Saving time and money

As early adopters within Lumen, the members of the marketing team are pioneers inside their own company. They were the first to secure Fabric capacity, to launch governed data products, and to automate near real-time data delivery between marketing and sales. “Fabric brings together all the pieces Microsoft already had—Spark, SQL, notebooks, Power BI—but in one cohesive platform,” says Ridge. “Now, instead of wrestling with systems, our teams are focused on impact.”

That impact is tangible. Fabric is enabling real-time data sharing across departments, strengthening lead targeting, and improving campaign ROI. “Every executive wants to know if they’re making the right decisions,” says Asdourian. “Fabric helps us connect all our data and actually see what’s working—across every campaign, every ad, every dollar.”

Data engineers and analysts have also seen their productivity soar. “We used to spend up to six hours a day copying data into SQL servers,” says Hollingsworth. “Now it’s all streamlined inside Fabric.”

By moving to the cloud, Lumen also avoided renewing costly third-party licenses and investing in additional on-premises hardware.

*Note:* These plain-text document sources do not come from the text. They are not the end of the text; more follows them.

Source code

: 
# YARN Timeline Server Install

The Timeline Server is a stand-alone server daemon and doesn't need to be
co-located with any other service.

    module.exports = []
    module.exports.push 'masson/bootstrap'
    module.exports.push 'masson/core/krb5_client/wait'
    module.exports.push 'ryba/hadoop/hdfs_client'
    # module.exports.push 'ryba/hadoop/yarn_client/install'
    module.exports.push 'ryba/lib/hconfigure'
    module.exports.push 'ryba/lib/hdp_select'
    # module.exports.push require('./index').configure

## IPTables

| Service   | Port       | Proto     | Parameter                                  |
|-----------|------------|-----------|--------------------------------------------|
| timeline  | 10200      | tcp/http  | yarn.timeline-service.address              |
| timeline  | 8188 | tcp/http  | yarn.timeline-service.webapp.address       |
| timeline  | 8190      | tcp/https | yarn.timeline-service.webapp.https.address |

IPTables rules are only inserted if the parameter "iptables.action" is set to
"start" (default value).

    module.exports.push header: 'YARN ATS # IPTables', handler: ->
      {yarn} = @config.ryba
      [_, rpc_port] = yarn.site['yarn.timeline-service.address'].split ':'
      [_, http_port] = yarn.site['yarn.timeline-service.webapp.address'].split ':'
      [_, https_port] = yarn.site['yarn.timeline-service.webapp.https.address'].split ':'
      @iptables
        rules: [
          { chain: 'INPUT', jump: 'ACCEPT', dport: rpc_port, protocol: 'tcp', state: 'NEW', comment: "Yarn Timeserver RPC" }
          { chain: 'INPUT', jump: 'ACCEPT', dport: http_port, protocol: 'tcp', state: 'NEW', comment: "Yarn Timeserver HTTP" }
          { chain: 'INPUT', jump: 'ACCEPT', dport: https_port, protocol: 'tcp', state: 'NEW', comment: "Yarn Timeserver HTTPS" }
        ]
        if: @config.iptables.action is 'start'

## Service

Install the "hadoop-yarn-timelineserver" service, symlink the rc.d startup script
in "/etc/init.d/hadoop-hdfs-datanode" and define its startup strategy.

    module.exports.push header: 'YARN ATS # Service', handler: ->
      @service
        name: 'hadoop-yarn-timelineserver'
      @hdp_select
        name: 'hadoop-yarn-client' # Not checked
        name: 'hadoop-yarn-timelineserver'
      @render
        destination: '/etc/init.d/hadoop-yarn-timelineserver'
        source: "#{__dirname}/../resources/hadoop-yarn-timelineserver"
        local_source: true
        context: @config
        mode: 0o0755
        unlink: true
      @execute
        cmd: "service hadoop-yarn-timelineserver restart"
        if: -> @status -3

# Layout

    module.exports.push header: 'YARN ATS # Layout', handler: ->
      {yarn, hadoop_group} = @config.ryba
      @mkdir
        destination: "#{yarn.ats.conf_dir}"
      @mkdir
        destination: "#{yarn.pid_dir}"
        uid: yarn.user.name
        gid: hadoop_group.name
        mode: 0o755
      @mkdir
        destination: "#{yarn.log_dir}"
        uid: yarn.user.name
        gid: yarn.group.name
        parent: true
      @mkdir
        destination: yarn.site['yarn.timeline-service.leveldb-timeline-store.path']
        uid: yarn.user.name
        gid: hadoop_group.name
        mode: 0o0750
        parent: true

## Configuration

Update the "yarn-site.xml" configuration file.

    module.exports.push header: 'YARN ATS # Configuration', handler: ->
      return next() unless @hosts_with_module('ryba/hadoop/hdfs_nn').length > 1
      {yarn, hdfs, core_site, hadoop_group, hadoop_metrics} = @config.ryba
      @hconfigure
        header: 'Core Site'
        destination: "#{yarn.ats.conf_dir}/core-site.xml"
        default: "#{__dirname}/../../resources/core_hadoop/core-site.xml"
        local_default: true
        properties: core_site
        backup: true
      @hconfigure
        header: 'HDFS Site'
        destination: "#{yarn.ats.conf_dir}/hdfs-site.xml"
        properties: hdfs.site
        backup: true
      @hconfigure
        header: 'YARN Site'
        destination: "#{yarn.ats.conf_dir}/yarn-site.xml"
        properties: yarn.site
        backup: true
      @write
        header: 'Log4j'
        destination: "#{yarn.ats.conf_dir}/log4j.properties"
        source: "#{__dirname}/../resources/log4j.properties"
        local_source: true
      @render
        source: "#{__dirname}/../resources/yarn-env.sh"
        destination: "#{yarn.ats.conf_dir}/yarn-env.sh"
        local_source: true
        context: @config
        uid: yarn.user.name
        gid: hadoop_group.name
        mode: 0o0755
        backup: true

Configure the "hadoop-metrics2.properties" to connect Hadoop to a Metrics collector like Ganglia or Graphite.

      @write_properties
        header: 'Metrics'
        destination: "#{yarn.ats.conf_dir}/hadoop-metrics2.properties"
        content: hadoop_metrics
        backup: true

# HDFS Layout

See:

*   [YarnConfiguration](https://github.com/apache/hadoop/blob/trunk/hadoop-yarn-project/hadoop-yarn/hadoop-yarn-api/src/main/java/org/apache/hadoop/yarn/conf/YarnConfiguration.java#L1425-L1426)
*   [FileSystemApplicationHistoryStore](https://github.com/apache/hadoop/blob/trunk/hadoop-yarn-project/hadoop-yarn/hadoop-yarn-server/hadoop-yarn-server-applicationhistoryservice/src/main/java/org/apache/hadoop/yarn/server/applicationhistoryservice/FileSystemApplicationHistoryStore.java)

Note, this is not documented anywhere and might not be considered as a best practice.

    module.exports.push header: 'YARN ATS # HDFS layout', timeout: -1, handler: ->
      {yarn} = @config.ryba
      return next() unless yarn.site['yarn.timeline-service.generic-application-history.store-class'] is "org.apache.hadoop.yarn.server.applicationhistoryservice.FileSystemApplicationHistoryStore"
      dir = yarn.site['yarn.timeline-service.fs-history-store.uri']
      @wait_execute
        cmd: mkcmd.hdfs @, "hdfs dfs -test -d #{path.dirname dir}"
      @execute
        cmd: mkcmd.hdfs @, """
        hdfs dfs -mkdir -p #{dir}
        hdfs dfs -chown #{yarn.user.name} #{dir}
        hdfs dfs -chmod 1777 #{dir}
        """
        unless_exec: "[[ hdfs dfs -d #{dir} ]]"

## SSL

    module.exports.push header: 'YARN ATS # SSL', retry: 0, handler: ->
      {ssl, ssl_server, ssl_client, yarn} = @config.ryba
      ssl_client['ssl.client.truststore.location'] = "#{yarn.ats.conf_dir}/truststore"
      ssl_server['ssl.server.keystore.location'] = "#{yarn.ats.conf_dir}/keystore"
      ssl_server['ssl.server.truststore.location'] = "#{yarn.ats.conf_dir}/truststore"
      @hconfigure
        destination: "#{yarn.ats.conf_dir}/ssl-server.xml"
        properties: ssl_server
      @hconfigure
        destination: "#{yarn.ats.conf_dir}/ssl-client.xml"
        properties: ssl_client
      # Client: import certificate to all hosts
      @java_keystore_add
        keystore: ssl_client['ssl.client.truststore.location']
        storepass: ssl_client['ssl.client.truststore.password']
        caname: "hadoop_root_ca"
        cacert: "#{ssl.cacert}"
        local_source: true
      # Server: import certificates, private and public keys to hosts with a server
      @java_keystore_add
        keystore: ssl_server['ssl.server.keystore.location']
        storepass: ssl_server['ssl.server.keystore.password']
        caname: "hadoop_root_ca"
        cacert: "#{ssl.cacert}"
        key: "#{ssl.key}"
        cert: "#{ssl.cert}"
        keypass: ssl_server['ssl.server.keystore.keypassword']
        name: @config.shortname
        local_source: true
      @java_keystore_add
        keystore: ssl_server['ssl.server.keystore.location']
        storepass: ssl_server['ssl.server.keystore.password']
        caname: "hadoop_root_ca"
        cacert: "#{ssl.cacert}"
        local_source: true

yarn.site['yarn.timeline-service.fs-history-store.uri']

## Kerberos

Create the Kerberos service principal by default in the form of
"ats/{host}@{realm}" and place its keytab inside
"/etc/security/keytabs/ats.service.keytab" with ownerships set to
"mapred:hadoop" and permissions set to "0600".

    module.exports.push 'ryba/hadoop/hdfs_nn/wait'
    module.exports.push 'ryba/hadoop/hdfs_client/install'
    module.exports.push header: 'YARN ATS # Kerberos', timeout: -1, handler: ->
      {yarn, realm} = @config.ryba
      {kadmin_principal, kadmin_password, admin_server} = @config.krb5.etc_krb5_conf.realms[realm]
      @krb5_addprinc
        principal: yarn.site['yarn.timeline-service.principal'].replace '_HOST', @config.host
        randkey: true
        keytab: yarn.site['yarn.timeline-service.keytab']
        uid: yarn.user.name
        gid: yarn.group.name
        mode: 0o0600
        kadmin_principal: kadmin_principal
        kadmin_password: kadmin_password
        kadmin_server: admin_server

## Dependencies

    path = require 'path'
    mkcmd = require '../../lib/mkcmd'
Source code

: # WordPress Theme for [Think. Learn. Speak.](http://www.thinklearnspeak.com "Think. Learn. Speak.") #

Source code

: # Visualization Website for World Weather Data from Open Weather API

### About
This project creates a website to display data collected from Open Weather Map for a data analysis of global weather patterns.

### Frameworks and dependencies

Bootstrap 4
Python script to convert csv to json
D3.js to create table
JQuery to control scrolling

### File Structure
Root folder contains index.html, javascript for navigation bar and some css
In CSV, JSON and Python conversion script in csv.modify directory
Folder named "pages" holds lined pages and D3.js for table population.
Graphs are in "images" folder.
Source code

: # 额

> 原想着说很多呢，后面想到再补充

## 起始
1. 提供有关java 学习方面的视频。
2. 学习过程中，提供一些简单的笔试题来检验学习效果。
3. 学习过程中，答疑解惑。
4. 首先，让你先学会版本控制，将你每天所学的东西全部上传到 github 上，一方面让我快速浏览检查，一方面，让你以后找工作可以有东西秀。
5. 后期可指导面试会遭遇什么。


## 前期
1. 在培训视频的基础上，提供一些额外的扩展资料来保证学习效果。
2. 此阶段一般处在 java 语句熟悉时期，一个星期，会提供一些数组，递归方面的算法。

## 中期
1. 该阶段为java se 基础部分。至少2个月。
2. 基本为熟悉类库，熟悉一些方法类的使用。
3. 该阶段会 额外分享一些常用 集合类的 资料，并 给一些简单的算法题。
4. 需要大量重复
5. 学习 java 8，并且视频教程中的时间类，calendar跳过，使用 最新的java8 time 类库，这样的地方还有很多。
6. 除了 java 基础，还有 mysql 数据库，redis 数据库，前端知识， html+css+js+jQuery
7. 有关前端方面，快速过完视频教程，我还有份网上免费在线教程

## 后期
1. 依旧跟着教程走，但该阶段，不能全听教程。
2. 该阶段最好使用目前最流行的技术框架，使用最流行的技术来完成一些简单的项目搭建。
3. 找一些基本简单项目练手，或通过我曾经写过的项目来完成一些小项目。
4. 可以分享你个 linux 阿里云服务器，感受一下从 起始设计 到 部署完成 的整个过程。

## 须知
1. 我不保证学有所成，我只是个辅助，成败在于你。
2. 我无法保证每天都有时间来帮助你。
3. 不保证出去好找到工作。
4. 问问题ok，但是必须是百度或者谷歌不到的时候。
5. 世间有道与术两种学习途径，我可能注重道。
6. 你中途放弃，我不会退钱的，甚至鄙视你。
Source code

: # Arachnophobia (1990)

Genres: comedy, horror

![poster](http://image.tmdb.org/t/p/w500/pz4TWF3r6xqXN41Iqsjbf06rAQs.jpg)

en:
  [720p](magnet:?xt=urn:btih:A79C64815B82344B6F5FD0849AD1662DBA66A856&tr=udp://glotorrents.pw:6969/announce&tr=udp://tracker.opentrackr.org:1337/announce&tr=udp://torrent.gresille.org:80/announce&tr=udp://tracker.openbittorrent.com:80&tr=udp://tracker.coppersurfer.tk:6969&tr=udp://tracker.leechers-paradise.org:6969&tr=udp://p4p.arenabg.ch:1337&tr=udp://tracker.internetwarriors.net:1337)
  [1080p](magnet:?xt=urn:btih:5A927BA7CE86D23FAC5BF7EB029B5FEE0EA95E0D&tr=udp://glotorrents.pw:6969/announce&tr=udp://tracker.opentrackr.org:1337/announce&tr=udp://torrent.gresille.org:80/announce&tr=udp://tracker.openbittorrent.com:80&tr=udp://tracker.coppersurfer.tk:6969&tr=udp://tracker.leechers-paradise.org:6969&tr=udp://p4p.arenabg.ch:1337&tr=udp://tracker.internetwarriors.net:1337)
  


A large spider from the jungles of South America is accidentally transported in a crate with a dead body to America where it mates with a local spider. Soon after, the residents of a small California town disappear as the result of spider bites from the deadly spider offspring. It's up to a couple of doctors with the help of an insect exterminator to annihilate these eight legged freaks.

Although specific figures are confidential, Ridge says the savings were substantial, reinforcing that switching to Microsoft Fabric was the right call.

Ryan Asdourian, Chief Marketing and Strategy Officer, Lumen

“We want Fabric to tell us where to spend our next dollar. That’s the future—not just analyzing what happened but recommending what to do next.”

Ryan Asdourian, Chief Marketing and Strategy Officer, Lumen

Looking ahead: AI-driven decision-making

The team is also preparing for the next frontier: predictive analytics and intelligent automation. “We want Fabric to tell us where to spend our next dollar. That’s the future: not just analyzing what happened but recommending what to do next,” says Asdourian.

Ridge says Microsoft has been vital to the project’s success and will be central to Lumen’s ongoing innovation. Biweekly meetings with Microsoft helped the team navigate early adoption challenges and continue to help Lumen stay ahead of new feature releases as it moves forward. “It’s not just the great technology—it’s the great people,” Ridge emphasizes. “Microsoft has proven time and again that it is invested in our success. That’s made all the difference.”